#### Assignment
Could you repeat the records below exactly as written?

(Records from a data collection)

▶

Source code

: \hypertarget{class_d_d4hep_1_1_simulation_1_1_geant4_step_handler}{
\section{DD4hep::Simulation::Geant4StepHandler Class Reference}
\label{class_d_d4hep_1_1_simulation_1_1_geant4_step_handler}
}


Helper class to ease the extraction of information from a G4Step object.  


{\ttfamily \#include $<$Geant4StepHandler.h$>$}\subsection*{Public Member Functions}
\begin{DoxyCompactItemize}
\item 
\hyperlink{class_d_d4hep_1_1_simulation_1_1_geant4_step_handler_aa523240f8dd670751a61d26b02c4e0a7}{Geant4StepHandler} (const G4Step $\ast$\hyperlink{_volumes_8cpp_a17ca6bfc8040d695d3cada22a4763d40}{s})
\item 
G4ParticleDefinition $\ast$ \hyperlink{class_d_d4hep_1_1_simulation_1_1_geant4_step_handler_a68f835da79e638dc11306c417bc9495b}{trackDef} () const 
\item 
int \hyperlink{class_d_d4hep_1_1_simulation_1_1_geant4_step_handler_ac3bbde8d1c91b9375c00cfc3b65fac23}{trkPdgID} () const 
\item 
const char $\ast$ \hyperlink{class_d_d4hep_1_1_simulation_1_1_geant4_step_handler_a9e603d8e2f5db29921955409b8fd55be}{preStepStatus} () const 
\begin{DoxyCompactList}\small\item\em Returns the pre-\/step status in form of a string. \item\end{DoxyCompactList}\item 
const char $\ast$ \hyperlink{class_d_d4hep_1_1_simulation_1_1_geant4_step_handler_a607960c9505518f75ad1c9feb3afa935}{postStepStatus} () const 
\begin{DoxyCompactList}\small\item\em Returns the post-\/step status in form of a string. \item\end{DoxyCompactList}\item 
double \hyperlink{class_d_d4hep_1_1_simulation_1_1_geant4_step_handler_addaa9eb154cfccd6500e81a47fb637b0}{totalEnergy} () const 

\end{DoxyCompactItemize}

◀

#### Task result
Source code

: \hypertarget{class_d_d4hep_1_1_simulation_1_1_geant4_step_handler}{
\section{DD4hep::Simulation::Geant4StepHandler Class Reference}
\label{class_d_d4hep_1_1_simulation_1_1_geant4_step_handler}
}


Helper class to ease the extraction of information from a G4Step object.  


{\ttfamily \#include $<$Geant4StepHandler.h$>$}\subsection*{Public Member Functions}
\begin{DoxyCompactItemize}
\item 
\hyperlink{class_d_d4hep_1_1_simulation_1_1_geant4_step_handler_aa523240f8dd670751a61d26b02c4e0a7}{Geant4StepHandler} (const G4Step $\ast$\hyperlink{_volumes_8cpp_a17ca6bfc8040d695d3cada22a4763d40}{s})
\item 
G4ParticleDefinition $\ast$ \hyperlink{class_d_d4hep_1_1_simulation_1_1_geant4_step_handler_a68f835da79e638dc11306c417bc9495b}{trackDef} () const 
\item 
int \hyperlink{class_d_d4hep_1_1_simulation_1_1_geant4_step_handler_ac3bbde8d1c91b9375c00cfc3b65fac23}{trkPdgID} () const 
\item 
const char $\ast$ \hyperlink{class_d_d4hep_1_1_simulation_1_1_geant4_step_handler_a9e603d8e2f5db29921955409b8fd55be}{preStepStatus} () const 
\begin{DoxyCompactList}\small\item\em Returns the pre-\/step status in form of a string. \item\end{DoxyCompactList}\item 
const char $\ast$ \hyperlink{class_d_d4hep_1_1_simulation_1_1_geant4_step_handler_a607960c9505518f75ad1c9feb3afa935}{postStepStatus} () const 
\begin{DoxyCompactList}\small\item\em Returns the post-\/step status in form of a string. \item\end{DoxyCompactList}\item 
double \hyperlink{class_d_d4hep_1_1_simulation_1_1_geant4_step_handler_addaa9eb154cfccd6500e81a47fb637b0}{totalEnergy} () const 

\end{DoxyCompactItemize}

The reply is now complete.